In medieval times, town criers were the primary means of making announcements to a community. Nowadays a man with a bell is a very imaginative – but not particularly practical – means of communication.
One common scenario, especially in the business world, is the need to send out an email to a large number of people. Of course a big anonymous email lacks the friendliness of the local loud-mouthed peasant and so we try to personalise the emails with individuals’ names etc.
I suspect most .NET developers have come across this problem at some point in their career.
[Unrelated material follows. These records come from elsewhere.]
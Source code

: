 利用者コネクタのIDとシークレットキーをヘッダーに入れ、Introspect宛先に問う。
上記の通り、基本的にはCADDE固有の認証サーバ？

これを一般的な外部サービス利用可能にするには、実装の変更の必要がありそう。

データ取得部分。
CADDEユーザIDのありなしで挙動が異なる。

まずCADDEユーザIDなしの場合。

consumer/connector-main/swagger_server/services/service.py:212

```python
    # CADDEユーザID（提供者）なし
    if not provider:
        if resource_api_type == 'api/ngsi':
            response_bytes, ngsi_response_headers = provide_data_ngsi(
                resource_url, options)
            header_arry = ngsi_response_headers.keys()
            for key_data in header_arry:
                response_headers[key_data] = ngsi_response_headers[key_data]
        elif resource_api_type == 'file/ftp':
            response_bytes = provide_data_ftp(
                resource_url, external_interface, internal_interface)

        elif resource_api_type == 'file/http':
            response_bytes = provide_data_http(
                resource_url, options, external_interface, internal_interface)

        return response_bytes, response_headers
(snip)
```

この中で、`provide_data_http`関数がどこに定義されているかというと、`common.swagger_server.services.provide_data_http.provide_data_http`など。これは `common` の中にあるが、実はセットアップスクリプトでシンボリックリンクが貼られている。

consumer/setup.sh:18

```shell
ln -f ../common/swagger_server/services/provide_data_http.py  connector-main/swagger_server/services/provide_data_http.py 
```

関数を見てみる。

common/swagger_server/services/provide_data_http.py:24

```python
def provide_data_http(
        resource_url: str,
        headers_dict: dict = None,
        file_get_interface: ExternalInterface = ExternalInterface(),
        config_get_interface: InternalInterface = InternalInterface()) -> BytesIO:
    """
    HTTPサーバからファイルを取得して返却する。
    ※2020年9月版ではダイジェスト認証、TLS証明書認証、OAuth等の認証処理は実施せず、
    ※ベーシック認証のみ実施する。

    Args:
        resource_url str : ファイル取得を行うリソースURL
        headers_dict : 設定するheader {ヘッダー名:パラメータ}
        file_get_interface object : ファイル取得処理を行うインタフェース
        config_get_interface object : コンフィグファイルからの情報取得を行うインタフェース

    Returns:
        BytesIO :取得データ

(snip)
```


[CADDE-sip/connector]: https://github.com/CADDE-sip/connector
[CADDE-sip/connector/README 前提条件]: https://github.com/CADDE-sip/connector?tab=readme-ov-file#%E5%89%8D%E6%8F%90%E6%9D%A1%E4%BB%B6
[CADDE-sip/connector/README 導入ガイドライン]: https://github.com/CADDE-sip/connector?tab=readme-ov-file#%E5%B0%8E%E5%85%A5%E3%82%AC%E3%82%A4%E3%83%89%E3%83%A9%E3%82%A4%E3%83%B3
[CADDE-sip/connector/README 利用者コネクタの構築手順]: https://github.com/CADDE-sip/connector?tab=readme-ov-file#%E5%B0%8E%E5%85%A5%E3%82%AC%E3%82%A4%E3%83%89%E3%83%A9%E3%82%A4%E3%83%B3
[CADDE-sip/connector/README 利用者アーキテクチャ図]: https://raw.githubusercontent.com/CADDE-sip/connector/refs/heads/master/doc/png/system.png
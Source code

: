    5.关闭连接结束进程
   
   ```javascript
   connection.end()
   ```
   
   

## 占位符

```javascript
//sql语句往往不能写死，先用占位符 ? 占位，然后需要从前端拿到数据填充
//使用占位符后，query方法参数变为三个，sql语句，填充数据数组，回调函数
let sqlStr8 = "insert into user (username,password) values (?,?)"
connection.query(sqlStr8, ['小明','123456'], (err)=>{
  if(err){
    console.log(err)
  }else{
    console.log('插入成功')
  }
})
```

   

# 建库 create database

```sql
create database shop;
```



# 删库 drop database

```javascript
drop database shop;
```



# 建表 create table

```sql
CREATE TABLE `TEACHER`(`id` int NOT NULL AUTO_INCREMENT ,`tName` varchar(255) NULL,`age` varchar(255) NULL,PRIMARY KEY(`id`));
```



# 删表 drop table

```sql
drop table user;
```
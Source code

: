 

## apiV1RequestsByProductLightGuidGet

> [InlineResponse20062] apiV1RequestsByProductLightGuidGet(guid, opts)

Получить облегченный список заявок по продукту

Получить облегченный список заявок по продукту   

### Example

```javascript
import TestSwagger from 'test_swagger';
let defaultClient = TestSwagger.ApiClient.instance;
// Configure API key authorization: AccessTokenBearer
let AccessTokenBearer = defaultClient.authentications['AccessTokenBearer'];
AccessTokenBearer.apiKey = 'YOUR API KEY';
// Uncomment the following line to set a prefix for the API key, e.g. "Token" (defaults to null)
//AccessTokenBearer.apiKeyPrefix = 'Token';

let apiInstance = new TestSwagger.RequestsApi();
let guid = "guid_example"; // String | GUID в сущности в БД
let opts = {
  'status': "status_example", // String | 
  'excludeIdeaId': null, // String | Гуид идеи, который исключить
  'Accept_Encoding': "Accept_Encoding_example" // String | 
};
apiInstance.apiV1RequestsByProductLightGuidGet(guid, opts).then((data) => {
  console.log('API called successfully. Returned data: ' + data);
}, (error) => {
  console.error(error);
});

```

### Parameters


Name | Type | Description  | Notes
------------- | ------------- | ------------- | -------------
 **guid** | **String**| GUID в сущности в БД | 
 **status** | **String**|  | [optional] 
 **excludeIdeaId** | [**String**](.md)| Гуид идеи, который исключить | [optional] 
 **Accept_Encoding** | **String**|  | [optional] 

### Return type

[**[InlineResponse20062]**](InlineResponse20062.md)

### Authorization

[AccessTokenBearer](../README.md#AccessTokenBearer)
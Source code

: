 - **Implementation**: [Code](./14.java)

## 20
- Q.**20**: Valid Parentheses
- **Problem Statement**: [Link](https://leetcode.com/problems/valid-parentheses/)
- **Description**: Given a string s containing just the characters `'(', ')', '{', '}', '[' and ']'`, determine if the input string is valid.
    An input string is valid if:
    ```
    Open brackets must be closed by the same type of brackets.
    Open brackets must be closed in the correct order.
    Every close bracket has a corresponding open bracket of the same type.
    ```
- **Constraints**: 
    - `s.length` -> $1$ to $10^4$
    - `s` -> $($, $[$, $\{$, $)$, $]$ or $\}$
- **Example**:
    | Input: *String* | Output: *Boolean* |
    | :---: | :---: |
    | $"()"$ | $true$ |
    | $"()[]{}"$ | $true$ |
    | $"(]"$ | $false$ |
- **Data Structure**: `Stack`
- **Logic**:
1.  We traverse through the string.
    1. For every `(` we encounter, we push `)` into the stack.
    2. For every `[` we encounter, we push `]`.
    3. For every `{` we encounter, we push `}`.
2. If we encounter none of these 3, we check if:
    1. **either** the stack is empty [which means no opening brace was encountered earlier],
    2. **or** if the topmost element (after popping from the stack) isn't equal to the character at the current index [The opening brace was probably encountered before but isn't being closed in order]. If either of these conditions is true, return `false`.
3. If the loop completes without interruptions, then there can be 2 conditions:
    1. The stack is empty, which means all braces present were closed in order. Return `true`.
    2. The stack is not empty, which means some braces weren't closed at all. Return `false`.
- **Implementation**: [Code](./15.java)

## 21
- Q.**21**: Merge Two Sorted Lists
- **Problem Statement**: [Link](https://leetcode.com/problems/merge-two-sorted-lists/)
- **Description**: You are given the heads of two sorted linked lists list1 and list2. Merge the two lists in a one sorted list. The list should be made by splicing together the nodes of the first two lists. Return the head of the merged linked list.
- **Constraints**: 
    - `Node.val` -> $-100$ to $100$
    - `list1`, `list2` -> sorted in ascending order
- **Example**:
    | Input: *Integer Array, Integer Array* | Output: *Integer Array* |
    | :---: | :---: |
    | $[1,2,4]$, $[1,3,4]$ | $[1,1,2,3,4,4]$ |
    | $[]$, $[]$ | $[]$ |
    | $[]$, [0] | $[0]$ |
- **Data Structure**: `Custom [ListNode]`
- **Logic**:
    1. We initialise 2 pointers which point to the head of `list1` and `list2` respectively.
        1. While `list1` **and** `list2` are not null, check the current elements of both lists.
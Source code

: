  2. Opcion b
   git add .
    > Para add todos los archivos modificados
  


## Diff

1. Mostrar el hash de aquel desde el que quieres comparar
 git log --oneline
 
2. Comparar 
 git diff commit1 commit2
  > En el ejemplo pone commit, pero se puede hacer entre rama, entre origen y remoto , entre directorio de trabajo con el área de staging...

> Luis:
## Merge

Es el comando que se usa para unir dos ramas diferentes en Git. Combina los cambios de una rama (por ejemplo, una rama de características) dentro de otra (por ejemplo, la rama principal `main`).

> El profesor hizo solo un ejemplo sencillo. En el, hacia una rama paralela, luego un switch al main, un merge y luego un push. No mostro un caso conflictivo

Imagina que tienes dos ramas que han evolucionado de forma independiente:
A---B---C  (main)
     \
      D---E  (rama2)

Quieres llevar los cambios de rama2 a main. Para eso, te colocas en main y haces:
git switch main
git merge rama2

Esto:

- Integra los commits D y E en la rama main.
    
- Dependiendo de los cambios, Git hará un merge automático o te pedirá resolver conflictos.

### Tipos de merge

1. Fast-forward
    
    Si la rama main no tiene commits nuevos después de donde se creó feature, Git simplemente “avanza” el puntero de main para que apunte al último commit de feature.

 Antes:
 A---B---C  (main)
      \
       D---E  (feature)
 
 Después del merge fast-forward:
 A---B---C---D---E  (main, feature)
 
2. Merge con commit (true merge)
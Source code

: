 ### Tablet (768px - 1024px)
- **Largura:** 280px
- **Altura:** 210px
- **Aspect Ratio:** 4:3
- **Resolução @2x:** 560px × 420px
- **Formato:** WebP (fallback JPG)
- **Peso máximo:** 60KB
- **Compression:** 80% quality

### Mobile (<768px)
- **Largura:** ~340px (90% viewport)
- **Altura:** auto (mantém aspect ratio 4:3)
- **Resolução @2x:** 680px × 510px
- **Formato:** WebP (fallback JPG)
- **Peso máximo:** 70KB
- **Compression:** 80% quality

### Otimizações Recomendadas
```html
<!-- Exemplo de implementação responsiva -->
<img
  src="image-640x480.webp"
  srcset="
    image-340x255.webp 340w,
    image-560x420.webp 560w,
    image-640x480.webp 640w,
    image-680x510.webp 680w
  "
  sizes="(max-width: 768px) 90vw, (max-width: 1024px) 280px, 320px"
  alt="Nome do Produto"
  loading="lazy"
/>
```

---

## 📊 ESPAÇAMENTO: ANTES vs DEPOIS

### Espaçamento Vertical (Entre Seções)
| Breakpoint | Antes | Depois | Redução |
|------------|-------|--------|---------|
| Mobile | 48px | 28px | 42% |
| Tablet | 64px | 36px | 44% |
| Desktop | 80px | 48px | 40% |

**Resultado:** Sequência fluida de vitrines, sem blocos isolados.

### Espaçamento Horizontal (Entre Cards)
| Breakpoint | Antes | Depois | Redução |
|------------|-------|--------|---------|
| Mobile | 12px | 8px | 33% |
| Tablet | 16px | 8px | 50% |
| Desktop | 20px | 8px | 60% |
This generally leads to a lot of messy string concatenation and trying to manhandle the System.Net.Mail.SmtpClient into doing what you want. With text-based emails this is ugly, when HTML is involved it becomes a world of pain.
Town Crier is a project I have been working on to simplify this scenario. The basic workflow for sending a templated e-mail is as follows:
- Create an email template.
This can be either a plain-text or HTML file (or both). Tokens to be replaced are written like this: {%= customersname %} - Write some very simple code in the CLR language of your choice, in this case C#:
var factory = new MergedEmailFactory(new TemplateParser()); var tokenValues = new Dictionary<string, string> { {"name", "Joe Bloggs"}, {"age", "21"} }; MailMessage message = factory .WithTokenValues(tokenValues) .WithSubject("Test Subject") .WithHtmlBodyFromFile(@"templates\sample-email.html") .WithPlainTextBodyFromFile(@"templates\sample-email.txt") .Create(); var from = new MailAddress("sender@test.com", "Automated Emailer"); var to = new MailAddress("recipient@test.com", "Joe Bloggs"); message.From = from; message.To.Add(to); var smtpClient = new SmtpClient(); smtpClient.Send(message);
Of course it’s then trivial to loop through rows in a database, populate the dictionary and perform a “mail-merge” programatically.
One final handy tip – there is included a handy extension method to allow you to save the message to a .eml file:
message.Save(new FileStream(@"output.eml", FileMode.CreateNew));
That’s pretty much it! It’s fairly basic but I’ve found it to be very useful. It’s also my first open-source project so please be nice!
I am releasing it under the Lesser GNU Public Licence. Go grab the sources at GitHub.